When I was a boy we lived out in Mosfellsbaer, in the valley between Mount Esja and the hill we called Langahlið. It was only my mother and me in a small cement house; my father had moved in with his other family. Next to the house there was a small pool, called a kettle pond, of a type common in Iceland: round and deep, left over after a chunk of glacier melted. It had no inlet or outlet except the sky.
Every day after classes I sat by the pool and fished. The pool had no fish, of course—I could see clear to the gleaming bottom.
We had no regular garbage collection in those years, and many unwanted things had found their way into the pool. I made a game of fishing them out again, and presenting them to my mother to cook for dinner. I caught a black umbrella, a water-logged hair ribbon, and a potato, which my mother refused to cook, despite my insistence that it looked delicious.
Another time I hooked up a silver bracelet. Mother had been looking for it for days. She patted my head when I brought it to her and said, “I wonder how that got in there!”
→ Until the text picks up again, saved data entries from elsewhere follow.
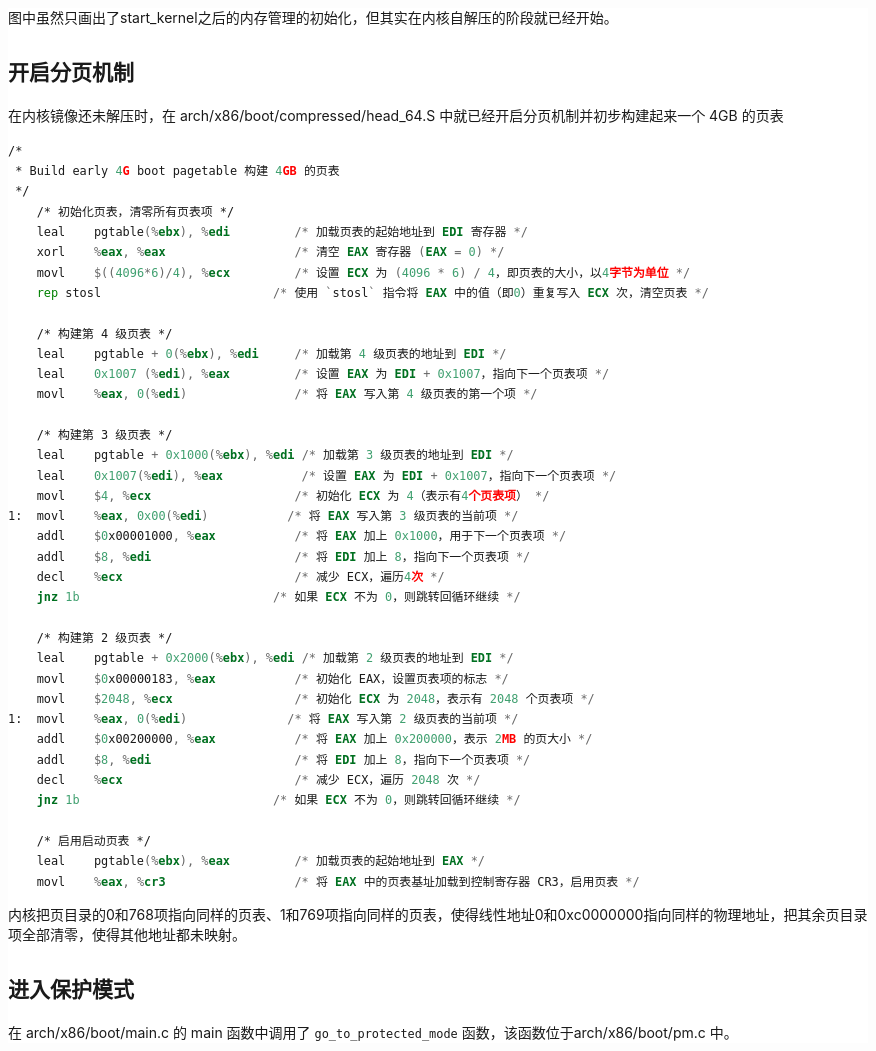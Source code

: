 图中虽然只画出了start_kernel之后的内存管理的初始化，但其实在内核自解压的阶段就已经开始。

## 开启分页机制

在内核镜像还未解压时，在 arch/x86/boot/compressed/head_64.S 中就已经开启分页机制并初步构建起来一个 4GB 的页表

```asm
/*
 * Build early 4G boot pagetable 构建 4GB 的页表
 */
	/* 初始化页表，清零所有页表项 */
	leal	pgtable(%ebx), %edi         /* 加载页表的起始地址到 EDI 寄存器 */
	xorl	%eax, %eax                  /* 清空 EAX 寄存器 (EAX = 0) */
	movl	$((4096*6)/4), %ecx         /* 设置 ECX 为 (4096 * 6) / 4，即页表的大小，以4字节为单位 */
	rep	stosl                        /* 使用 `stosl` 指令将 EAX 中的值（即0）重复写入 ECX 次，清空页表 */

	/* 构建第 4 级页表 */
	leal	pgtable + 0(%ebx), %edi     /* 加载第 4 级页表的地址到 EDI */
	leal	0x1007 (%edi), %eax         /* 设置 EAX 为 EDI + 0x1007，指向下一个页表项 */
	movl	%eax, 0(%edi)               /* 将 EAX 写入第 4 级页表的第一个项 */

	/* 构建第 3 级页表 */
	leal	pgtable + 0x1000(%ebx), %edi /* 加载第 3 级页表的地址到 EDI */
	leal	0x1007(%edi), %eax           /* 设置 EAX 为 EDI + 0x1007，指向下一个页表项 */
	movl	$4, %ecx                    /* 初始化 ECX 为 4（表示有4个页表项） */
1:	movl	%eax, 0x00(%edi)           /* 将 EAX 写入第 3 级页表的当前项 */
	addl	$0x00001000, %eax           /* 将 EAX 加上 0x1000，用于下一个页表项 */
	addl	$8, %edi                    /* 将 EDI 加上 8，指向下一个页表项 */
	decl	%ecx                        /* 减少 ECX，遍历4次 */
	jnz	1b                           /* 如果 ECX 不为 0，则跳转回循环继续 */

	/* 构建第 2 级页表 */
	leal	pgtable + 0x2000(%ebx), %edi /* 加载第 2 级页表的地址到 EDI */
	movl	$0x00000183, %eax           /* 初始化 EAX，设置页表项的标志 */
	movl	$2048, %ecx                 /* 初始化 ECX 为 2048，表示有 2048 个页表项 */
1:	movl	%eax, 0(%edi)              /* 将 EAX 写入第 2 级页表的当前项 */
	addl	$0x00200000, %eax           /* 将 EAX 加上 0x200000，表示 2MB 的页大小 */
	addl	$8, %edi                    /* 将 EDI 加上 8，指向下一个页表项 */
	decl	%ecx                        /* 减少 ECX，遍历 2048 次 */
	jnz	1b                           /* 如果 ECX 不为 0，则跳转回循环继续 */

	/* 启用启动页表 */
	leal	pgtable(%ebx), %eax         /* 加载页表的起始地址到 EAX */
	movl	%eax, %cr3                  /* 将 EAX 中的页表基址加载到控制寄存器 CR3，启用页表 */
```

内核把页目录的0和768项指向同样的页表、1和769项指向同样的页表，使得线性地址0和0xc0000000指向同样的物理地址，把其余页目录项全部清零，使得其他地址都未映射。

## 进入保护模式

在 arch/x86/boot/main.c 的 main 函数中调用了 `go_to_protected_mode` 函数，该函数位于arch/x86/boot/pm.c 中。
But each time I caught something and reeled it in, I pretended it was a fish. Occasionally I thought I saw a flash of silver in the deepest parts of the pool. Secretly I told myself that there was one old fish living down at the very bottom of the kettle pond and brooding on his hunger. I was still young enough to believe that impossible things were only unlikely.
One day as I was fishing, my rod bent double, nearly pulling out of my hands. I was afraid I had hooked another umbrella; the last one had been a fearsome fighter. Well, I began reeling in the line with a prayer in my chest. Under the surface of the water, swirling higher, I could see something flashing and dappled like a shadow. When I had brought him close to the shore, I reached down and hauled out a large whiskery cod. At first he flapped viciously, but when I held him up by his gills, face to face, he panted like a friendly dog. That was a strange year, for me and my mother.